Carl Charbonneau et Paul Fuller

Ottawa, Ontario

Deux vétérans des Forces armées canadiennes (FAC) poursuivent leur amour de la cuisine à Le Cordon Bleu Ottawa Culinary Arts Institute, à Ottawa. Ils trouvent de nombreux parallèles entre leurs deux carrières.

De l’armée à la cuisine

Carl Charbonneau et Paul Fuller, étudiants de l’école Le Cordon Bleu, racontent que leur expérience militaire les a préparés à des carrières dans des cuisines de restaurant au rythme effréné.

« Porter un uniforme propre et repassé, arriver à l’heure, suivre la structure — tout cela est familier. Le leadership, le travail d’équipe, la coordination et la capacité de faire plusieurs choses à la fois sont des compétences que j’ai développées dans l’armée et qui sont directement transférables au domaine culinaire », dit M. Charbonneau.

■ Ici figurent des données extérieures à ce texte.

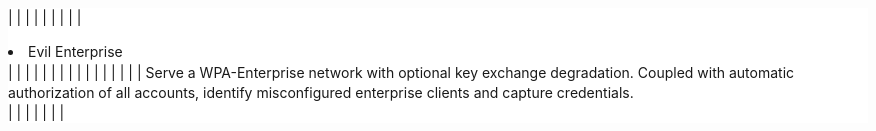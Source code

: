 |           |                  |                        |                                                                         |                                                                                                                                                                                                                                                                                                                                                                                                                                                                                                                                                                                                                |                     |                                          |                                                                                                                                                                                                                  | <li>Evil Enterprise<br/>                                                                                                                                                                                                                                                                                                                                                                                                                                                                                                                                                                                                                                                                                                                                                                                 |                                                                  |                                                                                           |                                                       |                                                                                     |                                                              |                                                                                      |
|           |                  |                        |                                                                         |                                                                                                                                                                                                                                                                                                                                                                                                                                                                                                                                                                                                                |                     |                                          |                                                                                                                                                                                                                  | Serve a WPA-Enterprise network with optional key exchange degradation.  Coupled with automatic authorization of all accounts, identify misconfigured enterprise clients and capture credentials.</li>                                                                                                                                                                                                                                                                                                                                                                                                                                                                                                                                                                                                    |                                                                  |                                                                                           |                                                       |                                                                                     |                                                              |                                                                                      |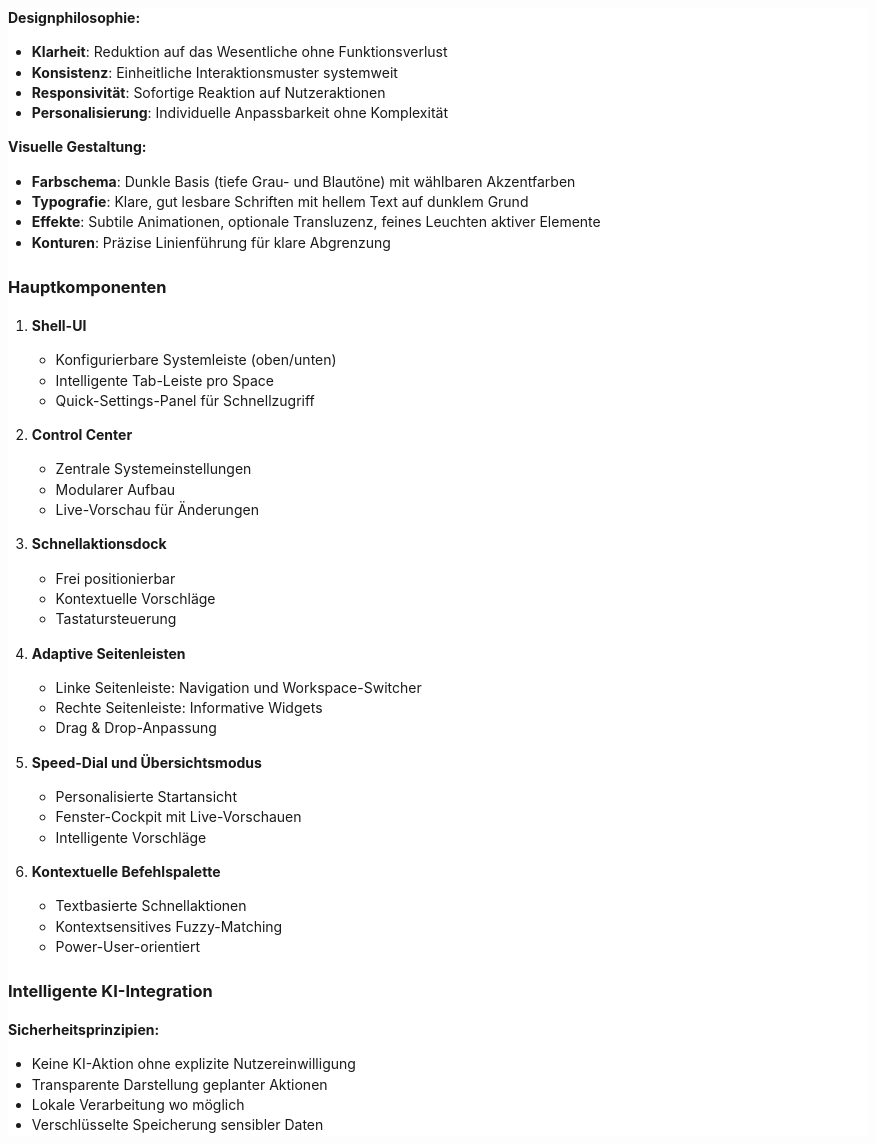 **Designphilosophie:**

- **Klarheit**: Reduktion auf das Wesentliche ohne Funktionsverlust
- **Konsistenz**: Einheitliche Interaktionsmuster systemweit
- **Responsivität**: Sofortige Reaktion auf Nutzeraktionen
- **Personalisierung**: Individuelle Anpassbarkeit ohne Komplexität

**Visuelle Gestaltung:**

- **Farbschema**: Dunkle Basis (tiefe Grau- und Blautöne) mit wählbaren Akzentfarben
- **Typografie**: Klare, gut lesbare Schriften mit hellem Text auf dunklem Grund
- **Effekte**: Subtile Animationen, optionale Transluzenz, feines Leuchten aktiver Elemente
- **Konturen**: Präzise Linienführung für klare Abgrenzung

### Hauptkomponenten

1. **Shell-UI**
    
    - Konfigurierbare Systemleiste (oben/unten)
    - Intelligente Tab-Leiste pro Space
    - Quick-Settings-Panel für Schnellzugriff
2. **Control Center**
    
    - Zentrale Systemeinstellungen
    - Modularer Aufbau
    - Live-Vorschau für Änderungen
3. **Schnellaktionsdock**
    
    - Frei positionierbar
    - Kontextuelle Vorschläge
    - Tastatursteuerung
4. **Adaptive Seitenleisten**
    
    - Linke Seitenleiste: Navigation und Workspace-Switcher
    - Rechte Seitenleiste: Informative Widgets
    - Drag & Drop-Anpassung
5. **Speed-Dial und Übersichtsmodus**
    
    - Personalisierte Startansicht
    - Fenster-Cockpit mit Live-Vorschauen
    - Intelligente Vorschläge
6. **Kontextuelle Befehlspalette**
    
    - Textbasierte Schnellaktionen
    - Kontextsensitives Fuzzy-Matching
    - Power-User-orientiert

### Intelligente KI-Integration

**Sicherheitsprinzipien:**

- Keine KI-Aktion ohne explizite Nutzereinwilligung
- Transparente Darstellung geplanter Aktionen
- Lokale Verarbeitung wo möglich
- Verschlüsselte Speicherung sensibler Daten
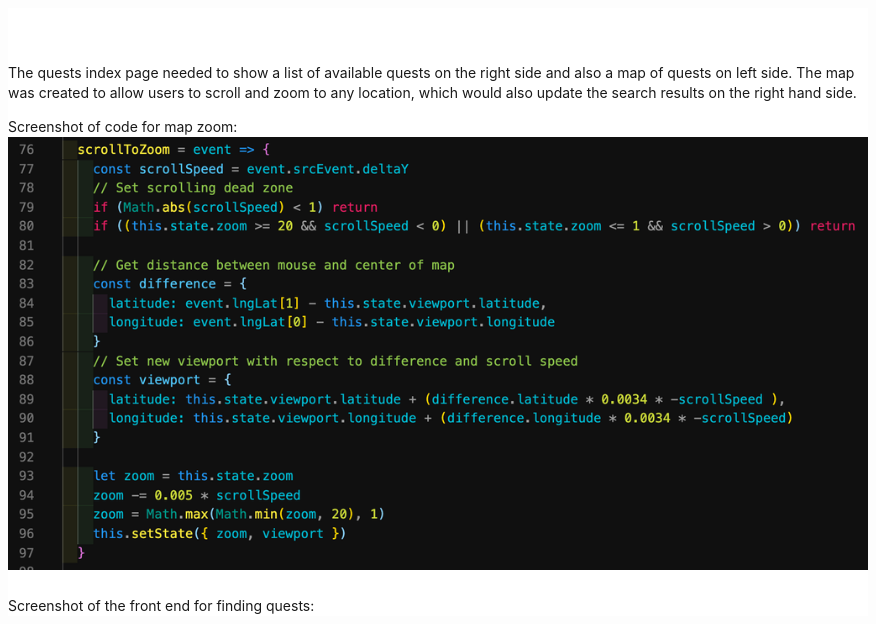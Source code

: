 <br />
<br />

The quests index page needed to show a list of available quests on the right side and also a map of quests on left side.
The map was created to allow users to scroll and zoom to any location, which would also update the search results on the right hand side.

Screenshot of code for map zoom:
<br />
<img src="./frontend/src/styles/project-screenshots/scroll-to-zoom.png" width="1200" />
<br />
<br />
Screenshot of the front end for finding quests:
<br />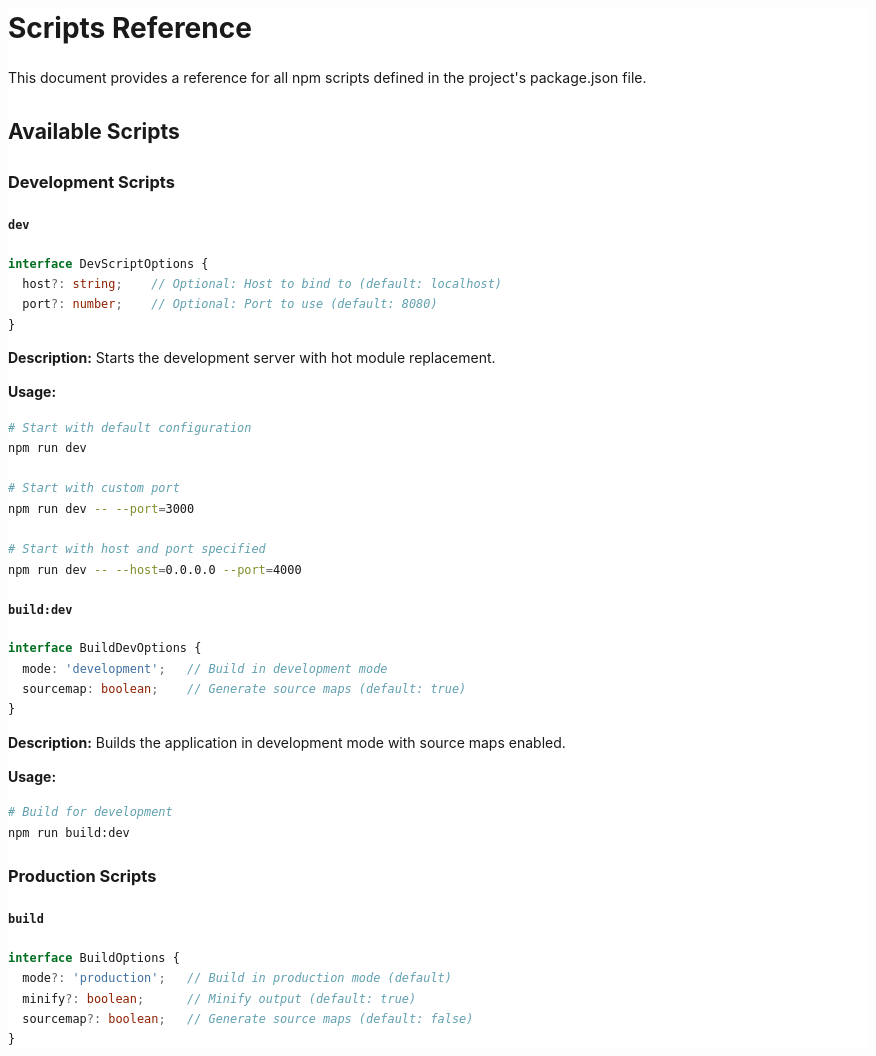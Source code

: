 
# Scripts Reference

This document provides a reference for all npm scripts defined in the project's package.json file.

## Available Scripts

### Development Scripts

#### `dev`
```typescript
interface DevScriptOptions {
  host?: string;    // Optional: Host to bind to (default: localhost)
  port?: number;    // Optional: Port to use (default: 8080)
}
```

**Description:** Starts the development server with hot module replacement.

**Usage:**
```bash
# Start with default configuration
npm run dev

# Start with custom port
npm run dev -- --port=3000

# Start with host and port specified
npm run dev -- --host=0.0.0.0 --port=4000
```

#### `build:dev`
```typescript
interface BuildDevOptions {
  mode: 'development';   // Build in development mode
  sourcemap: boolean;    // Generate source maps (default: true)
}
```

**Description:** Builds the application in development mode with source maps enabled.

**Usage:**
```bash
# Build for development
npm run build:dev
```

### Production Scripts

#### `build`
```typescript
interface BuildOptions {
  mode?: 'production';   // Build in production mode (default)
  minify?: boolean;      // Minify output (default: true)
  sourcemap?: boolean;   // Generate source maps (default: false)
}
```
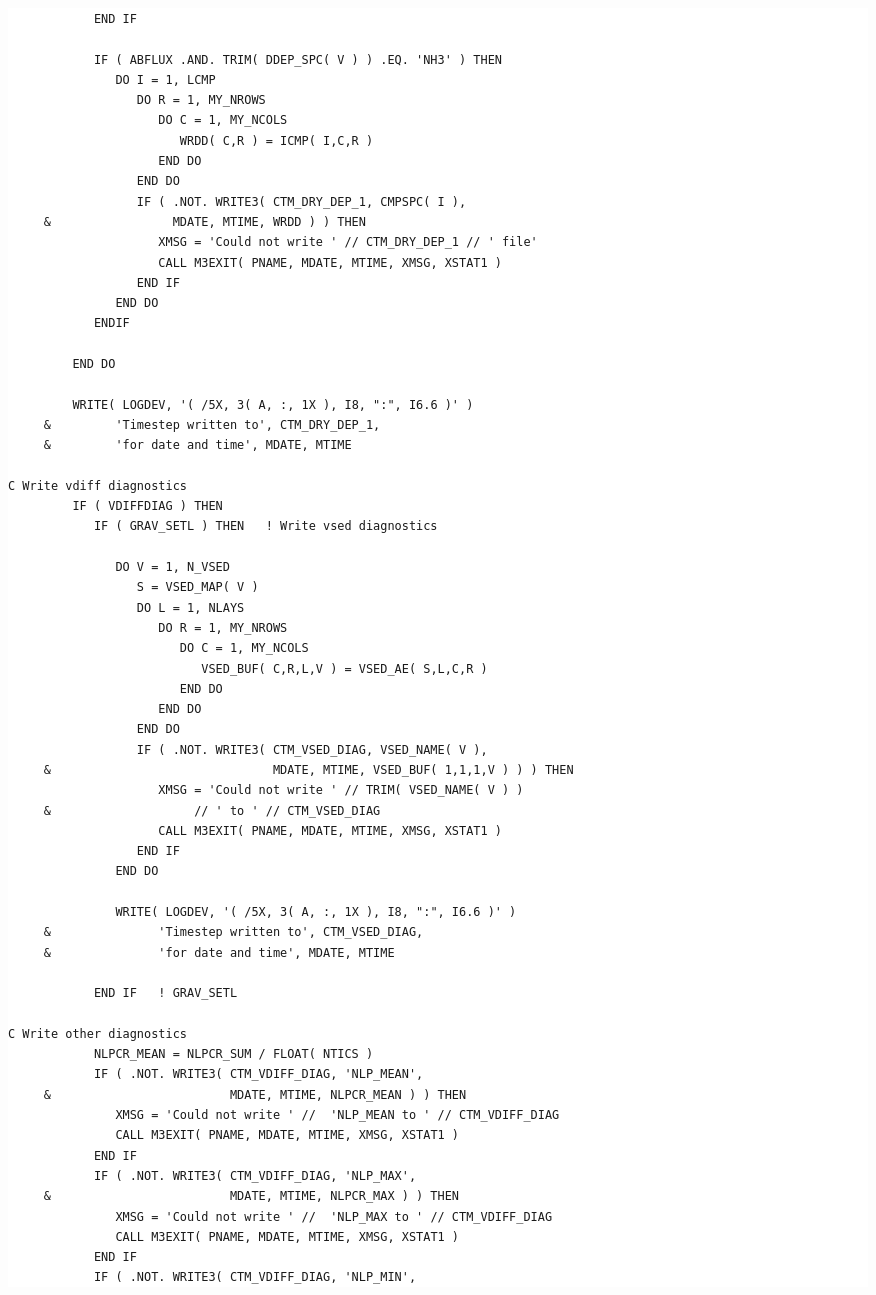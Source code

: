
```Fortran
            END IF

            IF ( ABFLUX .AND. TRIM( DDEP_SPC( V ) ) .EQ. 'NH3' ) THEN
               DO I = 1, LCMP
                  DO R = 1, MY_NROWS
                     DO C = 1, MY_NCOLS
                        WRDD( C,R ) = ICMP( I,C,R )
                     END DO
                  END DO
                  IF ( .NOT. WRITE3( CTM_DRY_DEP_1, CMPSPC( I ),
     &                 MDATE, MTIME, WRDD ) ) THEN
                     XMSG = 'Could not write ' // CTM_DRY_DEP_1 // ' file'
                     CALL M3EXIT( PNAME, MDATE, MTIME, XMSG, XSTAT1 )
                  END IF     
               END DO       
            ENDIF

         END DO 

         WRITE( LOGDEV, '( /5X, 3( A, :, 1X ), I8, ":", I6.6 )' )
     &         'Timestep written to', CTM_DRY_DEP_1,
     &         'for date and time', MDATE, MTIME
         
C Write vdiff diagnostics
         IF ( VDIFFDIAG ) THEN
            IF ( GRAV_SETL ) THEN   ! Write vsed diagnostics

               DO V = 1, N_VSED
                  S = VSED_MAP( V )
                  DO L = 1, NLAYS
                     DO R = 1, MY_NROWS
                        DO C = 1, MY_NCOLS
                           VSED_BUF( C,R,L,V ) = VSED_AE( S,L,C,R )
                        END DO
                     END DO
                  END DO
                  IF ( .NOT. WRITE3( CTM_VSED_DIAG, VSED_NAME( V ),
     &                               MDATE, MTIME, VSED_BUF( 1,1,1,V ) ) ) THEN
                     XMSG = 'Could not write ' // TRIM( VSED_NAME( V ) )
     &                    // ' to ' // CTM_VSED_DIAG
                     CALL M3EXIT( PNAME, MDATE, MTIME, XMSG, XSTAT1 )
                  END IF
               END DO

               WRITE( LOGDEV, '( /5X, 3( A, :, 1X ), I8, ":", I6.6 )' )
     &               'Timestep written to', CTM_VSED_DIAG,
     &               'for date and time', MDATE, MTIME

            END IF   ! GRAV_SETL

C Write other diagnostics
            NLPCR_MEAN = NLPCR_SUM / FLOAT( NTICS )
            IF ( .NOT. WRITE3( CTM_VDIFF_DIAG, 'NLP_MEAN',
     &                         MDATE, MTIME, NLPCR_MEAN ) ) THEN
               XMSG = 'Could not write ' //  'NLP_MEAN to ' // CTM_VDIFF_DIAG
               CALL M3EXIT( PNAME, MDATE, MTIME, XMSG, XSTAT1 )
            END IF
            IF ( .NOT. WRITE3( CTM_VDIFF_DIAG, 'NLP_MAX',
     &                         MDATE, MTIME, NLPCR_MAX ) ) THEN
               XMSG = 'Could not write ' //  'NLP_MAX to ' // CTM_VDIFF_DIAG
               CALL M3EXIT( PNAME, MDATE, MTIME, XMSG, XSTAT1 )
            END IF
            IF ( .NOT. WRITE3( CTM_VDIFF_DIAG, 'NLP_MIN',
```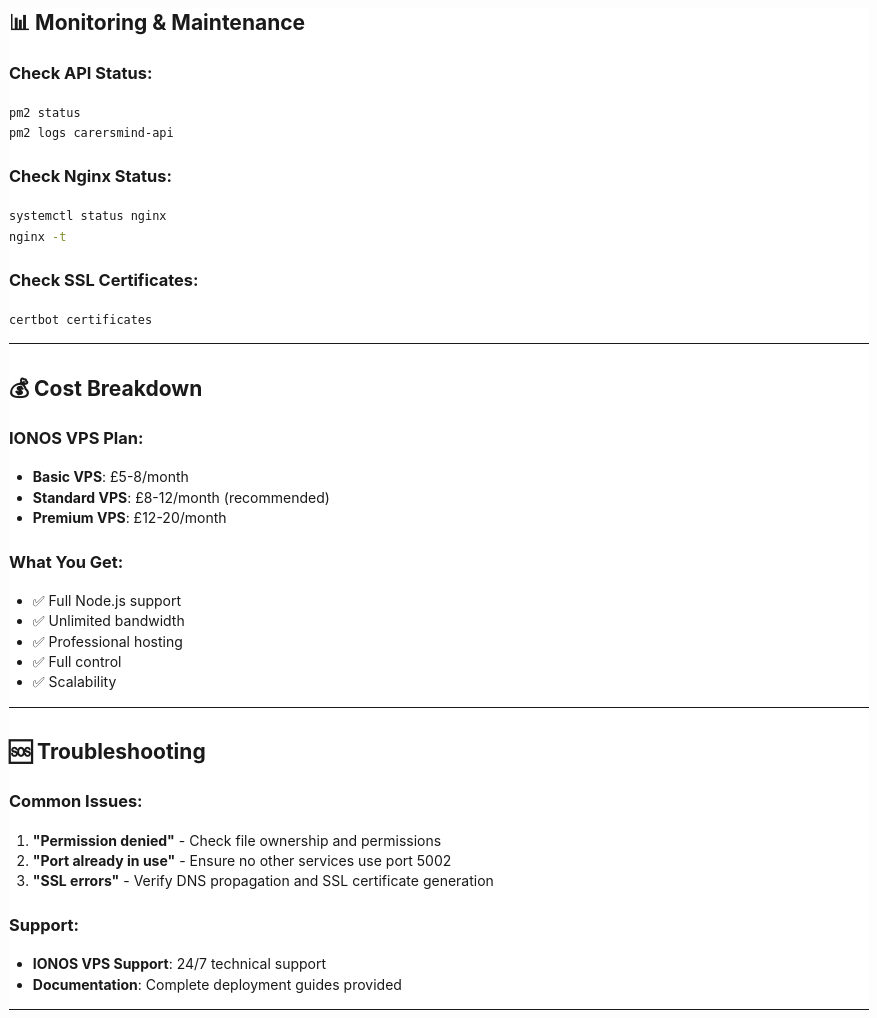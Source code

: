 ## 📊 **Monitoring & Maintenance**

### **Check API Status:**
```bash
pm2 status
pm2 logs carersmind-api
```

### **Check Nginx Status:**
```bash
systemctl status nginx
nginx -t
```

### **Check SSL Certificates:**
```bash
certbot certificates
```

---

## 💰 **Cost Breakdown**

### **IONOS VPS Plan:**
- **Basic VPS**: £5-8/month
- **Standard VPS**: £8-12/month (recommended)
- **Premium VPS**: £12-20/month

### **What You Get:**
- ✅ Full Node.js support
- ✅ Unlimited bandwidth
- ✅ Professional hosting
- ✅ Full control
- ✅ Scalability

---

## 🆘 **Troubleshooting**

### **Common Issues:**
1. **"Permission denied"** - Check file ownership and permissions
2. **"Port already in use"** - Ensure no other services use port 5002
3. **"SSL errors"** - Verify DNS propagation and SSL certificate generation

### **Support:**
- **IONOS VPS Support**: 24/7 technical support
- **Documentation**: Complete deployment guides provided

---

Comme M. Charbonneau, Paul Fuller, un autre étudiant du Cordon Bleu, voit de nombreuses similitudes entre l’armée et la célèbre école de cuisine. « La discipline, la hiérarchie, la structure et les uniformes — tout cela m’est très familier. Les cuisines fonctionnent beaucoup comme l’armée, où les rôles sont définis et la chaîne de commande est claire. »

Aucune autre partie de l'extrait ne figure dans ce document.